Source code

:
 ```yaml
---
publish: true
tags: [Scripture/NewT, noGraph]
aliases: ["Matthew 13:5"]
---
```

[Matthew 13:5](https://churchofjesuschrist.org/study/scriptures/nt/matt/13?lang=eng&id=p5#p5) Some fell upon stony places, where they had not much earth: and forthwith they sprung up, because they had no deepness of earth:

DIRECTIONS FOR THIS TASK. In full and without alteration, reproduce the records above.

WRITTEN RESPONSE.
Source code

:
 ```yaml
---
publish: true
tags: [Scripture/NewT, noGraph]
aliases: ["Matthew 13:5"]
---
```

[Matthew 13:5](https://churchofjesuschrist.org/study/scriptures/nt/matt/13?lang=eng&id=p5#p5) Some fell upon stony places, where they had not much earth: and forthwith they sprung up, because they had no deepness of earth:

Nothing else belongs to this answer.